(Collected data)
□ □ □ □

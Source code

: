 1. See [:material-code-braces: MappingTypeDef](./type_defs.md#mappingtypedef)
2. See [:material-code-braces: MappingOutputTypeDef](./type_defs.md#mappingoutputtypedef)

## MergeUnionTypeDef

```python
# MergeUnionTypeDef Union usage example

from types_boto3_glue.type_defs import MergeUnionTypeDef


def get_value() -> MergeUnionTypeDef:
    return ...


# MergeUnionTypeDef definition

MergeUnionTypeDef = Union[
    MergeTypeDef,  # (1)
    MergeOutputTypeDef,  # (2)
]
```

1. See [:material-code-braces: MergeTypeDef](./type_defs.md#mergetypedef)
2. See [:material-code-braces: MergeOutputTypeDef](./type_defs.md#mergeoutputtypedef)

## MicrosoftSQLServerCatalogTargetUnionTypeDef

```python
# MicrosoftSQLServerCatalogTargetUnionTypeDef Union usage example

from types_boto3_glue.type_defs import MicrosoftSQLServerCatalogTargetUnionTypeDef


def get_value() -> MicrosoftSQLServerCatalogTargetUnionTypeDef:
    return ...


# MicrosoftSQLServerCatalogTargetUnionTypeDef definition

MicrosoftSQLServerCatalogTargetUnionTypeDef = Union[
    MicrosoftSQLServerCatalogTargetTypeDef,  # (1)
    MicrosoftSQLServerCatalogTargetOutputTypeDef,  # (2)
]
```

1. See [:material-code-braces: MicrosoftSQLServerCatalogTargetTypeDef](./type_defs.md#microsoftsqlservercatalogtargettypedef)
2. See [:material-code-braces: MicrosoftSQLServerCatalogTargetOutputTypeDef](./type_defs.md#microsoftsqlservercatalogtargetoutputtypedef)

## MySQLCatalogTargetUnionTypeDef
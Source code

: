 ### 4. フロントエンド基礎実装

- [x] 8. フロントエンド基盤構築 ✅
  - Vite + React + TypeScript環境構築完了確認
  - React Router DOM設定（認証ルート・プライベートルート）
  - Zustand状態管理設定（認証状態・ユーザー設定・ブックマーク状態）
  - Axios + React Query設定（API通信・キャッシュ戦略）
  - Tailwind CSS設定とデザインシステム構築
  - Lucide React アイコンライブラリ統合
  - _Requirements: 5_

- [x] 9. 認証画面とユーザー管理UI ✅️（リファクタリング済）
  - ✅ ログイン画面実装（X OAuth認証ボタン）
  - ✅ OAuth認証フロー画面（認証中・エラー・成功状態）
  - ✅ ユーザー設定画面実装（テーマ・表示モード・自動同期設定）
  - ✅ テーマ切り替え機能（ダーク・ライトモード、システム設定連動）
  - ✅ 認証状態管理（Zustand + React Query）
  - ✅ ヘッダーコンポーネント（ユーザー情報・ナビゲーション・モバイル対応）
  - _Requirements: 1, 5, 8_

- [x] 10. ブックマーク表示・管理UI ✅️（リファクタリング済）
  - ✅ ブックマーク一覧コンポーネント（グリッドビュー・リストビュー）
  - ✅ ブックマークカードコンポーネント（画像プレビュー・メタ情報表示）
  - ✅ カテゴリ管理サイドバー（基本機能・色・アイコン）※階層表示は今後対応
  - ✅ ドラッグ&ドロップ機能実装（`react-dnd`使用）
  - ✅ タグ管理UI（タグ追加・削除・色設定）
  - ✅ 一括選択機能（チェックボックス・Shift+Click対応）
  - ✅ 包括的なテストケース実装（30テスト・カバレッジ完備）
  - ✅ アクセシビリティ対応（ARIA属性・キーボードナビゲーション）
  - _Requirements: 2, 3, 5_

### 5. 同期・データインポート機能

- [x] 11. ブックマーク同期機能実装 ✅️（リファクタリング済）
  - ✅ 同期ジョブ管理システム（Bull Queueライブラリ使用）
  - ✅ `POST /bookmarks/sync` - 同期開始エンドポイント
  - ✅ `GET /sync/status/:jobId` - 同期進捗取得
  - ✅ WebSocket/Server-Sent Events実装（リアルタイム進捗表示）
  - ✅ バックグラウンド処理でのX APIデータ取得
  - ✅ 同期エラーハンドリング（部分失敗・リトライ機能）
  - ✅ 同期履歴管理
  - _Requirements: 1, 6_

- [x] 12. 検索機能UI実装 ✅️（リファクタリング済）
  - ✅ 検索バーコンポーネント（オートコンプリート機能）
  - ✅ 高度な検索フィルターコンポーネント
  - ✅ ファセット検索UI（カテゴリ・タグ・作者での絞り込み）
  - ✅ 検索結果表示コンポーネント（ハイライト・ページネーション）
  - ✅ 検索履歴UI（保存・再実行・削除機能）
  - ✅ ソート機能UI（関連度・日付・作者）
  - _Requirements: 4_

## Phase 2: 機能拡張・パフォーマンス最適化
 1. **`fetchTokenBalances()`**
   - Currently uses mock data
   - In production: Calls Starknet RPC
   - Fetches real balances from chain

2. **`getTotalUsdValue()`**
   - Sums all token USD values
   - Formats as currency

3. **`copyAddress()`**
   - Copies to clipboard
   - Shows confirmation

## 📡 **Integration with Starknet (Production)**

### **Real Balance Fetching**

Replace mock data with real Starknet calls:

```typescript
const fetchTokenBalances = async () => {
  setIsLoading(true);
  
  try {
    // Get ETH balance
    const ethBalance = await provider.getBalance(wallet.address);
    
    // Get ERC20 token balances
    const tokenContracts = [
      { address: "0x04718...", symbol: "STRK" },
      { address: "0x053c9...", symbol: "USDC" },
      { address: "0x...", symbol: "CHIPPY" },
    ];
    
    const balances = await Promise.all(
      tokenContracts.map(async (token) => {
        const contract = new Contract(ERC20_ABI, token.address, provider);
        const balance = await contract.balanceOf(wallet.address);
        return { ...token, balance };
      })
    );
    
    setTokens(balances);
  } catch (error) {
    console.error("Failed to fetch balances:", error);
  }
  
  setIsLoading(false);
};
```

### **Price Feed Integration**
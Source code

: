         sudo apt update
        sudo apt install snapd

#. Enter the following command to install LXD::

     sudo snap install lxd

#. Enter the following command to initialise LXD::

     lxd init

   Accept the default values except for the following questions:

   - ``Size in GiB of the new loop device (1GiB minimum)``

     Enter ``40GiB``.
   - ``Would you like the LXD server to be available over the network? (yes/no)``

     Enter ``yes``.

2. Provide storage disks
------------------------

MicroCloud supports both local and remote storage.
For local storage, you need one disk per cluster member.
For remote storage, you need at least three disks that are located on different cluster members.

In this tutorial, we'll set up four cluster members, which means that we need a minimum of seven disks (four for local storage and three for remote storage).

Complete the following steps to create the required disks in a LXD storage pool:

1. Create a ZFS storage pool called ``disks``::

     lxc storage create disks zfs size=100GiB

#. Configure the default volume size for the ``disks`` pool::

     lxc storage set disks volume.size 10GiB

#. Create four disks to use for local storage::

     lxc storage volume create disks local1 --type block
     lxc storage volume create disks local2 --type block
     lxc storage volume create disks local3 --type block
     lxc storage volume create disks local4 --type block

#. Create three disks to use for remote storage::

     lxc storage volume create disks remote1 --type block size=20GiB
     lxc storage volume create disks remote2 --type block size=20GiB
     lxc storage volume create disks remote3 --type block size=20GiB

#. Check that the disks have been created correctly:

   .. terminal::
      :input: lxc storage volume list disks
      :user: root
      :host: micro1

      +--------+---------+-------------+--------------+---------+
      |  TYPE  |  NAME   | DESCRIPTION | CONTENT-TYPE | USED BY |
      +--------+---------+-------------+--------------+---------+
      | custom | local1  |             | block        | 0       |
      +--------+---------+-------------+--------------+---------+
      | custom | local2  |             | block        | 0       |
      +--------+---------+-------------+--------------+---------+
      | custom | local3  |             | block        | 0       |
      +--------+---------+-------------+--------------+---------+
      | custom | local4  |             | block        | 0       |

□ □ □ □

— Your instructions —
Search the data for "four" and list every line in which it occurs.

— Answer box —
In this tutorial, we'll set up four cluster members, which means that we need a minimum of seven disks (four for local storage and three for remote storage).
#. Create four disks to use for local storage::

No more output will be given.